╭─ RAW DATA

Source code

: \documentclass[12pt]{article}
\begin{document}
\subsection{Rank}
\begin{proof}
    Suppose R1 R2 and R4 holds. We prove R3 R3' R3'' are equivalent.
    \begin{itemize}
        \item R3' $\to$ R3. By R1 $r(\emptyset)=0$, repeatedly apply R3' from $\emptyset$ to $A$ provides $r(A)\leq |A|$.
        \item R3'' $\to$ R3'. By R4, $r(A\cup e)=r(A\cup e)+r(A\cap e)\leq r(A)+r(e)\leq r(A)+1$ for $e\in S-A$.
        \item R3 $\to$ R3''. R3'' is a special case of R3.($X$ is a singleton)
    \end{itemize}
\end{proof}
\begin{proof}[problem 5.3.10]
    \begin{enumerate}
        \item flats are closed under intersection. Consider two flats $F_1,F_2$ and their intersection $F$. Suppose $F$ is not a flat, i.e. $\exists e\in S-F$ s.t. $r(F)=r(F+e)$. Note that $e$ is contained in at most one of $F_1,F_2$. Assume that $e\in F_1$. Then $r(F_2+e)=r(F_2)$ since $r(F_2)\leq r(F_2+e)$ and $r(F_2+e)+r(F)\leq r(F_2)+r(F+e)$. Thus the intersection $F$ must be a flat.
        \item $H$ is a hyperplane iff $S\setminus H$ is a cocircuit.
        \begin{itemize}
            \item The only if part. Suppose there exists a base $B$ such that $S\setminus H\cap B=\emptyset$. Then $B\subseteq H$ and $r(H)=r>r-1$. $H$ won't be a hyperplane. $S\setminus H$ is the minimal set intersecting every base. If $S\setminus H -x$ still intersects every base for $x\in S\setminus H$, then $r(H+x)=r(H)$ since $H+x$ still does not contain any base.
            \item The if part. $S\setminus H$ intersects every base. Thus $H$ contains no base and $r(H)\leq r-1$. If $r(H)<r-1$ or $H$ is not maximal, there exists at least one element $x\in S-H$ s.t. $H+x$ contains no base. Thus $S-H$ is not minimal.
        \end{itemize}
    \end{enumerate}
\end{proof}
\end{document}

╰─

* **YOUR GOAL**
Transcribe each line of the data exactly, skipping none.

* **PROBLEM SOLUTION**
Source code

: \documentclass[12pt]{article}
\begin{document}
\subsection{Rank}
\begin{proof}
    Suppose R1 R2 and R4 holds. We prove R3 R3' R3'' are equivalent.
    \begin{itemize}
        \item R3' $\to$ R3. By R1 $r(\emptyset)=0$, repeatedly apply R3' from $\emptyset$ to $A$ provides $r(A)\leq |A|$.
        \item R3'' $\to$ R3'. By R4, $r(A\cup e)=r(A\cup e)+r(A\cap e)\leq r(A)+r(e)\leq r(A)+1$ for $e\in S-A$.
        \item R3 $\to$ R3''. R3'' is a special case of R3.($X$ is a singleton)
    \end{itemize}
\end{proof}
\begin{proof}[problem 5.3.10]
    \begin{enumerate}
        \item flats are closed under intersection. Consider two flats $F_1,F_2$ and their intersection $F$. Suppose $F$ is not a flat, i.e. $\exists e\in S-F$ s.t. $r(F)=r(F+e)$. Note that $e$ is contained in at most one of $F_1,F_2$. Assume that $e\in F_1$. Then $r(F_2+e)=r(F_2)$ since $r(F_2)\leq r(F_2+e)$ and $r(F_2+e)+r(F)\leq r(F_2)+r(F+e)$. Thus the intersection $F$ must be a flat.
        \item $H$ is a hyperplane iff $S\setminus H$ is a cocircuit.
        \begin{itemize}
            \item The only if part. Suppose there exists a base $B$ such that $S\setminus H\cap B=\emptyset$. Then $B\subseteq H$ and $r(H)=r>r-1$. $H$ won't be a hyperplane. $S\setminus H$ is the minimal set intersecting every base. If $S\setminus H -x$ still intersects every base for $x\in S\setminus H$, then $r(H+x)=r(H)$ since $H+x$ still does not contain any base.
            \item The if part. $S\setminus H$ intersects every base. Thus $H$ contains no base and $r(H)\leq r-1$. If $r(H)<r-1$ or $H$ is not maximal, there exists at least one element $x\in S-H$ s.t. $H+x$ contains no base. Thus $S-H$ is not minimal.
        \end{itemize}
    \end{enumerate}
\end{proof}
\end{document}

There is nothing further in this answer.